Rather than being a one-time anomaly, this asymmetry or stunted “V” has curiously recurred. As 2006, in 2012 the economy slowed sharply toward what in many ways looked like recession (I believe the FOMC agreed, which is why there was QE3 that September), only to remain weak for over a year before again the partial rebound in 2014. Like 2007, the FOMC mistook that for actual and normal acceleration even though it was so evidently inhibited (confirmation bias in action). Instead, also like 2007, the weaker economy was left for the “rising dollar” which pushed it into the next downturn.

What we find in 2016 is only more evidence for this stunted “V.” This is the true context for “mixed” retail sales. At each of these downturns or slowdowns or shocks, the economy gets weaker and slower without ever recovering from it as it would under normal circumstances; as it had in all periods prior to the housing collapse – the eurodollar peak. We find instead this ratchet effect where after each episode the economy is worse off for having been forced into it; this is cannot be some usual business cycle mechanism.

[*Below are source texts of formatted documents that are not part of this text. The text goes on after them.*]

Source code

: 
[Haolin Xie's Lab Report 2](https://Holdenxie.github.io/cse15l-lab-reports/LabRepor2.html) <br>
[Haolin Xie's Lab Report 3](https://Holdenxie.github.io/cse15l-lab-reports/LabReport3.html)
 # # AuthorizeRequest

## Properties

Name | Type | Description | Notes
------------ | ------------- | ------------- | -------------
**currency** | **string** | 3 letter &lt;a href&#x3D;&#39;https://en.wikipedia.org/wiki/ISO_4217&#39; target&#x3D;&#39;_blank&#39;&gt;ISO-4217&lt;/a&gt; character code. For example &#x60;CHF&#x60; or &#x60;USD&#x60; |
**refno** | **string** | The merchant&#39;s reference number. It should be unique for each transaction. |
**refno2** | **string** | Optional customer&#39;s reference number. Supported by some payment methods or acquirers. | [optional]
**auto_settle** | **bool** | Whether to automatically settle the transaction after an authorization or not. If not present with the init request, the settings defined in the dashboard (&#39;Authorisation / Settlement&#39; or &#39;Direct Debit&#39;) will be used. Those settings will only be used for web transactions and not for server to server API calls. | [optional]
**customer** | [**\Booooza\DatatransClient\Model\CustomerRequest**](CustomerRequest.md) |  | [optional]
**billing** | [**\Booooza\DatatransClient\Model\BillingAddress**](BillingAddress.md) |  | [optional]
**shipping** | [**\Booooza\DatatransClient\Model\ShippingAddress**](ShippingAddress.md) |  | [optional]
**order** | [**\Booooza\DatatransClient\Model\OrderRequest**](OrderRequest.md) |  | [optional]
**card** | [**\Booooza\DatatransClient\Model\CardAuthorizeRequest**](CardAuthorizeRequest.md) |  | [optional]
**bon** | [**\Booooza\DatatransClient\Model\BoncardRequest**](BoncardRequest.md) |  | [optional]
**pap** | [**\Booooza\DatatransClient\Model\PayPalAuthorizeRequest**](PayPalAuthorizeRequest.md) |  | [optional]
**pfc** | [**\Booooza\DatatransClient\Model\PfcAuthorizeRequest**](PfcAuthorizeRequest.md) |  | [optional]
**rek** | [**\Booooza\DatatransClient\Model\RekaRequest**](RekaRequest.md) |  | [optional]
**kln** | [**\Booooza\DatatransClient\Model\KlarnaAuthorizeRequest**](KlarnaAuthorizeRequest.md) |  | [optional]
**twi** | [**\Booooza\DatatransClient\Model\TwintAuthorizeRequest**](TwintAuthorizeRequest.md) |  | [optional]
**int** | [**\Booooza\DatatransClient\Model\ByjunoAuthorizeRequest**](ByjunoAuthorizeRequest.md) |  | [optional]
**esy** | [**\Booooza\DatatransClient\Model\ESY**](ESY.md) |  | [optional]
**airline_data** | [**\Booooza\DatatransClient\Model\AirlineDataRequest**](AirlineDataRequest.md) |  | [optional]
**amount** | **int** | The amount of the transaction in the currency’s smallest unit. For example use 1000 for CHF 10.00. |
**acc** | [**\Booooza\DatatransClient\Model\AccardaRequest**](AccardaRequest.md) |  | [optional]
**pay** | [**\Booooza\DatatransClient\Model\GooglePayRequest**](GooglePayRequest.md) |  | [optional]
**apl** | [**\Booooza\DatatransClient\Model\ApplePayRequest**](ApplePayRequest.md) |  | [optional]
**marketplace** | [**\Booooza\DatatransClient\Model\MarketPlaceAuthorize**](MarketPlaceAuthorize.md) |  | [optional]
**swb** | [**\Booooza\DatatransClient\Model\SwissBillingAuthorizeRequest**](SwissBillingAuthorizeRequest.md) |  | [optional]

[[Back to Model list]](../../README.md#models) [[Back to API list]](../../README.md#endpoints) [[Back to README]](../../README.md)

The 2-year comparison of retail sales demonstrates this point very well. Retail sales overall (including autos) grew 3.37% year-over-year in September 2016 following August’s gain of 3.30%. These results are merely bad, as 3% is more consistent with recession conditions or even near-recession conditions. Retail sales in September 1998 near the tail end of the Asian flu, for example, were 3.79% higher than September 1997. The difference, however, is that September 1997 retail sales were up year-over-year 6.15%, for a 2-year change of 10.5%. That was slightly less than what was typical for that time but not overly so.

Retail sales growth in September 2015, by contrast, was just 2.39% year-over-year, meaning that the 2-year growth through September 2016 was just 5.8%. Sales are slightly higher this year than last, but when last year’s numbers were downright awful marginal improvement is really no improvement at all. It leaves the economy vulnerable to all the negative forces of that downturn by never erasing it as is expected of normal, cyclical behavior.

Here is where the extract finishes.